La porte s’entrouvre, l’employé laisse rouler trois bennes. Chacun s’empare d’une poignée avec précipitation. Ici, il y a un accord tacite. Les glaneurs nocturnes peuvent fouiller les déchets du magasin. En échange, ils amènent les poubelles sur le bord de la route, juste avant le passage des éboueurs. La discrétion est de mise. (...)
D’après une étude du Cerphi réalisée en 2010, cette crainte d’un « durcissement des conditions de glanage », est très répandue parmi les habitués. Car ils tirent des poubelles une part importante de leur alimentation quotidienne.
Quelques heures plus tard, autre lieu, autre ambiance. A l’ombre des platanes, le marché des Arceaux regroupe chaque samedi à Montpellier près de 80 échoppes, dont une majorité de producteurs. Vers 13 h, les moteurs vrombissants des camions de nettoyage donnent le signal du départ.
Une quinzaine de glaneurs avancent de stand en stand. Ils échangent des sourires contre quelques légumes abîmés. Un cageot de pommes tachées, trois carottes flétries, quelques croissants un peu secs. Certains donnent un coup de main aux vendeurs pour ranger, d’autres partagent leur butin avec les passants. (...)
en France, chaque foyer met à la poubelle 20 kg de nourriture encore consommable chaque année. Face à cette gabegie, le gouvernement a donc annoncé vouloir diviser le gaspillage par deux d’ici à 2025.
Depuis octobre dernier, c’est d’ailleurs la mission spéciale de Guillaume Garrot, ex-ministre délégué à l’agroalimentaire. Il espère entre autres clarifier les règles pour les dons aux associations, généraliser le doggy bag ou réfléchir aux dates limites de consommation.
Mais sur le marché des Arceaux, ce volontarisme soudain fait sourire : « Ça fait des années que je fais de la récup », indique Myriam. « Parce que je n’ai pas beaucoup de sous, mais aussi par militantisme, comme ça je ne produis plus de déchets. » (...)
Qui sont les glaneurs ? « Il n’y a pas de profils types », estime Mika, ardent militant de l’autonomie alimentaire.

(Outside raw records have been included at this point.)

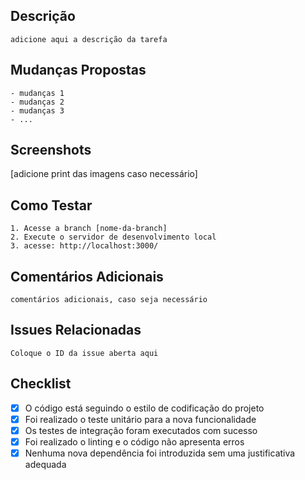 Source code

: ## Descrição

```
adicione aqui a descrição da tarefa
```

## Mudanças Propostas

```
- mudanças 1
- mudanças 2
- mudanças 3
- ...
```

## Screenshots

[adicione print das imagens caso necessário]

## Como Testar

```
1. Acesse a branch [nome-da-branch]
2. Execute o servidor de desenvolvimento local
3. acesse: http://localhost:3000/
```

## Comentários Adicionais

```
comentários adicionais, caso seja necessário
```

## Issues Relacionadas

```
Coloque o ID da issue aberta aqui
```

## Checklist

- [x] O código está seguindo o estilo de codificação do projeto
- [x] Foi realizado o teste unitário para a nova funcionalidade
- [x] Os testes de integração foram executados com sucesso
- [x] Foi realizado o linting e o código não apresenta erros
- [x] Nenhuma nova dependência foi introduzida sem uma justificativa adequada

Derrière les camions, la tête dans les cagettes, les étudiants côtoient les retraités dans le besoin. « Le glanage peut être un facteur de lien et de relations de convivialité », observe l’étude du Cerphi. « Et cette mixité sociale est favorable à l’estime de soi. » Un partage favorisé par l’essor d’associations anti-gaspi, comme Food not bombs ou Disco soup.

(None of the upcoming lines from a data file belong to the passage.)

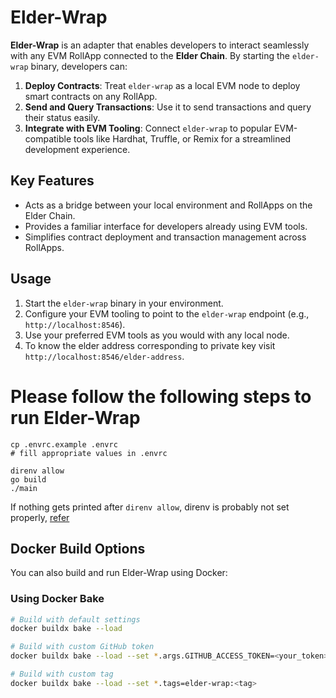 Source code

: # Elder-Wrap

**Elder-Wrap** is an adapter that enables developers to interact seamlessly with any EVM RollApp connected to the **Elder Chain**. By starting the `elder-wrap` binary, developers can:

1. **Deploy Contracts**: Treat `elder-wrap` as a local EVM node to deploy smart contracts on any RollApp.
2. **Send and Query Transactions**: Use it to send transactions and query their status easily.
3. **Integrate with EVM Tooling**: Connect `elder-wrap` to popular EVM-compatible tools like Hardhat, Truffle, or Remix for a streamlined development experience.

## Key Features
- Acts as a bridge between your local environment and RollApps on the Elder Chain.
- Provides a familiar interface for developers already using EVM tools.
- Simplifies contract deployment and transaction management across RollApps.

## Usage
1. Start the `elder-wrap` binary in your environment.
2. Configure your EVM tooling to point to the `elder-wrap` endpoint (e.g., `http://localhost:8546`).
3. Use your preferred EVM tools as you would with any local node.
4. To know the elder address corresponding to private key visit `http://localhost:8546/elder-address`.

# Please follow the following steps to run Elder-Wrap
```
cp .envrc.example .envrc
# fill appropriate values in .envrc

direnv allow
go build
./main
```
If nothing gets printed after `direnv allow`, direnv is probably not set properly, [refer](https://direnv.net/docs/hook.html#zsh)

## Docker Build Options

You can also build and run Elder-Wrap using Docker:

### Using Docker Bake
```bash
# Build with default settings
docker buildx bake --load 

# Build with custom GitHub token
docker buildx bake --load --set *.args.GITHUB_ACCESS_TOKEN=<your_token>

# Build with custom tag
docker buildx bake --load --set *.tags=elder-wrap:<tag>
```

Des associations qui cherchent à dépasser la délicate question de la répartition et de l’équité. Qui doit être prioritaire : ceux qui sont le plus dans le besoin, ceux qui n’ont pas accès à l’aide alimentaire ? Un problème d’autant plus délicat que la ressource a tendance à se raréfier, notamment auprès des supermarchés. Malgré l’abondance des déchets, nombre de commerces préfèrent jeter que donner, ou donner à des organisations caritatives plutôt que mettre à disposition de tous. Certains verrouillent leur poubelle, d’autres broient les invendus. (...)
En ramassant gratuitement plutôt qu’en achetant à des producteurs, les glaneurs cessent pourtant de soutenir le maintien d’une agriculture paysanne. « On ne peut pas départir la récup’, de l’achat à des paysans et de l’autoproduction », estime Mika. « Sinon, sur le long terme, on devient comme des parasites. Il faut soutenir la production locale, et avoir une réflexion globale sur la manière dont on se nourrit. » (...)
« l’idée d’un accroissement exceptionnel et immaîtrisable du nombre de glaneurs nous semble de l’ordre du fantasme », indiquent le Cerphi. La pratique demeure en effet marginale. La récup’ reste avant tout envisagée « comme une pratique humiliante et stigmatisante », notent les chercheurs.
Autre facteur limitant, le temps. Il faut être disponible au bon moment... et cuisiner les produits, souvent abîmés ou périssables. (...)
le défi est avant tout collectif : le gaspillage interroge notre système de production et de distribution. Les supermarchés surchargent leurs rayons pour attirer le chaland, quand les industries agroalimentaires réduisent opportunément les dates limites de consommation pour accélérer l’achat. Le droit au glanage ne suffira pas à résoudre le problème.